Thanks for your reply.
I wonder what you mean by “multi person project”. We do work on projects in a scrum team with 3-6 developers. At that size, there is absolutely no issue with not having interfaces. Less interfaces means less code to maintain and less complexity when understanding and navigating through the code.
Same goes for JPA and performance, we’ve actually had very complex queries modeling a kind of hierarchy and using lazy loading, it was very fast and very handy.
So, basically, I would not start optimizing for theoretical modularity nor performance without actual issues or requirements.
"So, basically, I would not start optimizing for theoretical modularity nor performance without actual issues or requirements."
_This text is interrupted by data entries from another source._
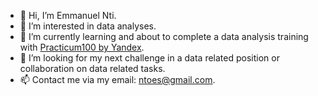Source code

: - 👋 Hi, I’m Emmanuel Nti.
- 👀 I’m interested in data analyses.
- 🌱 I’m currently learning and about to complete a data analysis training with [Practicum100 by Yandex](https://www.practicum100.com/).
- 💞️ I’m looking for my next challenge in a data related position or collaboration on data related tasks. 
- 📫 Contact me via my email: ntoes@gmail.com.

<!---
Emmanuel-Nti/Emmanuel-Nti is a ✨ special ✨ repository because its `README.md` (this file) appears on your GitHub profile.
You can click the Preview link to take a look at your changes.
--->
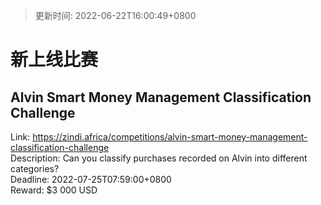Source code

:> 更新时间: 2022-06-22T16:00:49+0800 

# 新上线比赛


## Alvin Smart Money Management Classification Challenge
Link: https://zindi.africa/competitions/alvin-smart-money-management-classification-challenge  
Description: Can you classify purchases recorded on Alvin into different categories?  
Deadline: 2022-07-25T07:59:00+0800  
Reward: $3 000 USD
And you are right. Because you don't need it, apparently.
On our side we have requirements for performance and scalability.
With the experience, you know what works and what don't.
So yes when I think about a multi person product I think dozen, hundred, not 3-6. Sure each team/project maybe 1-10 persons, but you may have 20 at the same time.
When a product is successful there, it means it is used wordwide by millions of end users. We need to be able to serve the internet. 10% decrease in performance means several millions euros for the machines, the electricity and so on.
That's the biggest issues of advices, what works, what not. But what are the circonstances ?
For you, all that fuss would make you less productive because you are a small team and there no req. for performance. You don't need modularity because the code base is small. For my company, your methods would work for a prototype, no more.
For a company like airbus or thales that design auto pilots au make lot of embedded devices software, your methods of mine would make absolutely no sense. Each line of code is validated and revalidated. The same product has several implementation running at the same time by different teams and languages so that if one autopilot fail, the other one can be used instead.
For many startups and geeks, using Java and so on would again make no sense. They would do it in haskell or lisp and would go 10 time faster than you, 100 time than my company.
That the whole argument about theses thing. Nothing absolute.
Excellent article. Thanks for taking the time to write this. Lombok is something new to me :D
Just saw the broken formatting starting at the Lombok section, now it’s fixed. 😉
I feel the same way, Java 8 and spring boot absolutely blew my mind, I used to have a closed mind towards Java due to previous experiences and now I am truly enjoying it, loved your post :)
And what about the client side? JSTL? or what?
We actually use Angular 4 with Typescript which pretty much looks like Java/Spring Code. If you don’t want to use rich clients, maybe Vaadin or Thymeleaf might be an option. Vaadin allows rapid prototyping but if you need to implement UX requirements and designs 100% accurately you might get in some trouble.
Nice article. I see a small typo above. I believe 'boostrap' should be 'bootstrap'.
Great, thanks for the feedback, I corrected the typo!